Urban Growth: 1905-1913

Between 1904 and 1912 there were bursts of exceptional growth, during which Edmonton grew very rapidly, causing real estate speculation. This boom, and the requisite increase in prices, made many of Edmonton's early pioneers wealthy. However, this speculation and over-saturation of available building sites eventually reached excessive proportions, causing the bottom to drop out of the real estate market in 1913 and the start of a slow downturn in the economy that would last until the First World War.

Effects on Architecture

These prosperous years had a profound effect on Edmonton’s architecture. An increase in personal incomes and additional investment from the new province allowed for greater architectural experimentation and therefore more ornate buildings because the strong local economy could provide larger budgets. Also, continued railway construction improved the availability of supplies and facilitated the arrival of settlers and entrepreneurs. 

Along with the many newcomers came the various architectural influences in buildings now being constructed in Edmonton. From Ontario and the British Isles came the traditional English styles, such as Tudor/Queen Anne and Edwardian. American influences included less ornate styles, such as Foursquare houses and Chicago commercial buildings. There were also European influences in the grandiose Beaux Arts, Gothic Revival and Renaissance Revival buildings constructed at the time. 

While commercial and public buildings were making use of the new concrete and steel building materials, and higher-end residential structures were being made of brick, more common dwellings were still made of wood. In 1909 the City implemented a bylaw to regulate the construction, alteration, repair and inspection of buildings. To ensure the safety of citizens, this extensive document described the type of construction required for specific types of buildings in different fire zones.

Historical Context

The early 1900s were a period of growth and expansion, both for a new province and its new capital city. Edmonton was incorporated as a city on October 8, 1904 with a population of 8,350. By 1911, there were almost 25,000 people in Edmonton, which was mostly a result of continued agricultural immigration to the areas surrounding the city. Another reason for the increase in population was that in 1906 Edmonton was named the capital of the newly inaugurated province of Alberta. This new found prestige was augmented in 1908 when the University of Alberta held its inaugural classes, both non-denominational and co-educational, in McKay Avenue School. The establishment of Edmonton as a political and academic centre, combined with the rapid growth of the railways, resulted in the city becoming a desired destination for those heading west.
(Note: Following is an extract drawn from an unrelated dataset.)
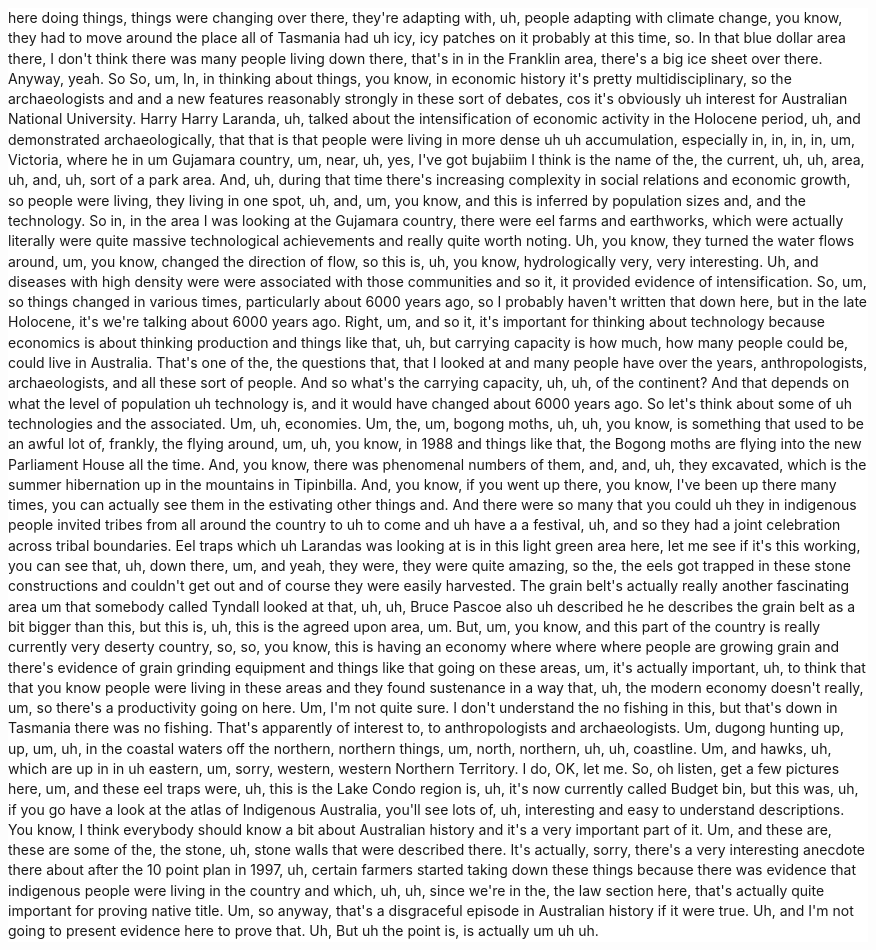 here doing things, things were changing over there, they're adapting with, uh, people adapting with climate change, you know, they had to move around the place all of Tasmania had uh icy, icy patches on it probably at this time, so. In that blue dollar area there, I don't think there was many people living down there, that's in in the Franklin area, there's a big ice sheet over there. Anyway, yeah. So So, um, In, in thinking about things, you know, in economic history it's pretty multidisciplinary, so the archaeologists and and a new features reasonably strongly in these sort of debates, cos it's obviously uh interest for Australian National University. Harry Harry Laranda, uh, talked about the intensification of economic activity in the Holocene period, uh, and demonstrated archaeologically, that that is that people were living in more dense uh uh accumulation, especially in, in, in, in, um, Victoria, where he in um Gujamara country, um, near, uh, yes, I've got bujabiim I think is the name of the, the current, uh, uh, area, uh, and, uh, sort of a park area. And, uh, during that time there's increasing complexity in social relations and economic growth, so people were living, they living in one spot, uh, and, um, you know, and this is inferred by population sizes and, and the technology. So in, in the area I was looking at the Gujamara country, there were eel farms and earthworks, which were actually literally were quite massive technological achievements and really quite worth noting. Uh, you know, they turned the water flows around, um, you know, changed the direction of flow, so this is, uh, you know, hydrologically very, very interesting. Uh, and diseases with high density were were associated with those communities and so it, it provided evidence of intensification. So, um, so things changed in various times, particularly about 6000 years ago, so I probably haven't written that down here, but in the late Holocene, it's we're talking about 6000 years ago. Right, um, and so it, it's important for thinking about technology because economics is about thinking production and things like that, uh, but carrying capacity is how much, how many people could be, could live in Australia. That's one of the, the questions that, that I looked at and many people have over the years, anthropologists, archaeologists, and all these sort of people. And so what's the carrying capacity, uh, uh, of the continent? And that depends on what the level of population uh technology is, and it would have changed about 6000 years ago. So let's think about some of uh technologies and the associated. Um, uh, economies. Um, the, um, bogong moths, uh, uh, you know, is something that used to be an awful lot of, frankly, the flying around, um, uh, you know, in 1988 and things like that, the Bogong moths are flying into the new Parliament House all the time. And, you know, there was phenomenal numbers of them, and, and, uh, they excavated, which is the summer hibernation up in the mountains in Tipinbilla. And, you know, if you went up there, you know, I've been up there many times, you can actually see them in the estivating other things and. And there were so many that you could uh they in indigenous people invited tribes from all around the country to uh to come and uh have a a festival, uh, and so they had a joint celebration across tribal boundaries. Eel traps which uh Larandas was looking at is in this light green area here, let me see if it's this working, you can see that, uh, down there, um, and yeah, they were, they were quite amazing, so the, the eels got trapped in these stone constructions and couldn't get out and of course they were easily harvested. The grain belt's actually really another fascinating area um that somebody called Tyndall looked at that, uh, uh, Bruce Pascoe also uh described he he describes the grain belt as a bit bigger than this, but this is, uh, this is the agreed upon area, um. But, um, you know, and this part of the country is really currently very deserty country, so, so, you know, this is having an economy where where where people are growing grain and there's evidence of grain grinding equipment and things like that going on these areas, um, it's actually important, uh, to think that that you know people were living in these areas and they found sustenance in a way that, uh, the modern economy doesn't really, um, so there's a productivity going on here. Um, I'm not quite sure. I don't understand the no fishing in this, but that's down in Tasmania there was no fishing. That's apparently of interest to, to anthropologists and archaeologists. Um, dugong hunting up, up, um, uh, in the coastal waters off the northern, northern things, um, north, northern, uh, uh, coastline. Um, and hawks, uh, which are up in in uh eastern, um, sorry, western, western Northern Territory. I do, OK, let me. So, oh listen, get a few pictures here, um, and these eel traps were, uh, this is the Lake Condo region is, uh, it's now currently called Budget bin, but this was, uh, if you go have a look at the atlas of Indigenous Australia, you'll see lots of, uh, interesting and easy to understand descriptions. You know, I think everybody should know a bit about Australian history and it's a very important part of it. Um, and these are, these are some of the, the stone, uh, stone walls that were described there. It's actually, sorry, there's a very interesting anecdote there about after the 10 point plan in 1997, uh, certain farmers started taking down these things because there was evidence that indigenous people were living in the country and which, uh, uh, since we're in the, the law section here, that's actually quite important for proving native title. Um, so anyway, that's a disgraceful episode in Australian history if it were true. Uh, and I'm not going to present evidence here to prove that. Uh, But uh the point is, is actually um uh uh.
Between 1900 and 1910, the HBC sold off part of its reserve land west of Queens Avenue (modern 100 St), and as a result the city grew tremendously. The fertile soil and cheap available land helped attract settlers, further establishing Edmonton as a major regional commercial and agricultural centre.  

As the real estate business boomed and speculation rose, the city developed multiple brickyards and sawmills. Immigrants brought experience in building with concrete and steel, which replaced wood especially in public structures. Downtown development moved westward along Jasper Avenue into the Hudson's Bay Reserve, and Boyle Street was supplanted as the new urban centre. With commerce and commercial construction booming, many new communities, such as Glenora, Highlands and Westmount, were built as the economy gained momentum. Several communities were annexed during this period, including North Edmonton and West Edmonton.

Edmonton was at the height of its prosperity in 1912 when the HBC decided to sell the remainder of its land. In the same year, Edmonton amalgamated with the City of Strathcona. As a result, the city's boundaries expanded in all directions, including south of the North Saskatchewan River for the first time. In 1913, Edmonton’s prosperity was clearly evident with the completion of many major building projects including the Alberta Legislature Building, Robertson Presbyterian Church, and the High Level Bridge.